Such comments can only be described as a result of a “drug overdose,” the Russian Foreign Ministry’s spokeswoman said
Ukrainian President Vladimir Zelensky has apparently lost touch with reality, Russian Foreign Ministry spokeswoman Maria Zakharova suggested after the Ukrainian President described God as Kiev’s “ally” in the conflict with Moscow.
On Sunday, as Orthodox Christians celebrated Easter, Zelensky issued a video address in which he accused Moscow of “violating all the commandments,” claiming that “God knows it.”
“We believe [that] God … wears a chevron with a Ukrainian flag on his shoulder,” the president stated, referring to the higher power as Kiev’s “ally,” who would guarantee Ukraine victory in the ongoing standoff.
Zakharova ridiculed the statement, suggesting it was the result of a “drug overdose.”
“A chevron on God’s [sleeve] is the same story as the rituals of ancient Ukrainians [performed] by them somewhere in Mesopotamia at a time when they discovered America,” the spokeswoman said, apparently referring to some internet memes mocking Kiev’s narratives about the nation’s origins.
Zelensky’s statements came amid the continued retreat of the Ukrainian military in Donbass, amid an ongoing Russian offensive. Earlier on Sunday, the Russian Defense Ministry confirmed that Moscow’s forces had taken control over the village of Ocheretino in the north of the Donetsk People’s Republic – a major logistics hub for Kiev’s troops.
In February, Moscow’s forces liberated the strategic Donbass town of Avdeevka and have been steadily pushing westward ever since, taking control of several smaller settlements in the area.

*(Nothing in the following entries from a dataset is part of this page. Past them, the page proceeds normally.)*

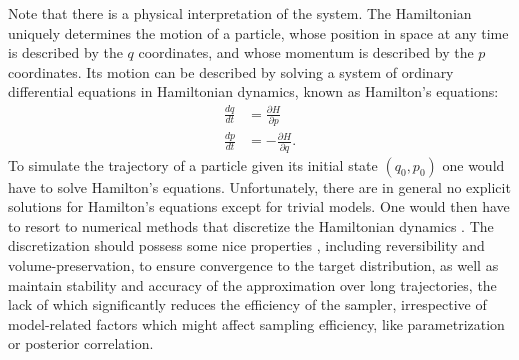 \documentclass[12pt]{report}
\begin{document}
Note that there is a physical interpretation of the system. The Hamiltonian uniquely determines the motion of a particle, whose position in space at any time is described by the $q$ coordinates, and whose momentum is described by the $p$ coordinates. Its motion can be described by solving a system of ordinary differential equations in Hamiltonian dynamics, known as Hamilton's equations:
\begin{align*}
    \frac{dq}{dt} &= \frac{\partial H}{\partial p } \\
    \frac{dp}{dt} &= -\frac{\partial H}{\partial q}.
\end{align*}
To simulate the trajectory of a particle given its initial state $(q_0,p_0)$ one
would have to solve Hamilton's equations. Unfortunately, there are in general no
explicit solutions for Hamilton's equations except for trivial models. One would
then have to resort to numerical methods that discretize the Hamiltonian
dynamics \cite{leimkuhler2004simulating}. The discretization should
possess some nice properties , including reversibility and volume-preservation, to ensure convergence to the target distribution, as well as  maintain 
stability and accuracy of the approximation over long trajectories, the lack of which significantly reduces the efficiency of the sampler, irrespective of model-related factors which might affect sampling efficiency, like parametrization or posterior correlation.  
\end{document}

In April, Russian Defense Minister Sergey Shoigu said that Moscow's troops were firmly in control of the initiative in the conflict, and steadily pushing Kiev’s forces back. Earlier this week, he estimated that the Armed Forces of Ukraine had lost 111,000 this year alone.
Ukraine’s top military commander, General Aleksandr Syrsky, told Kiev’s backers the same month that his nation’s armed forces face a “difficult operational and strategic situation, which has a tendency to get worse.”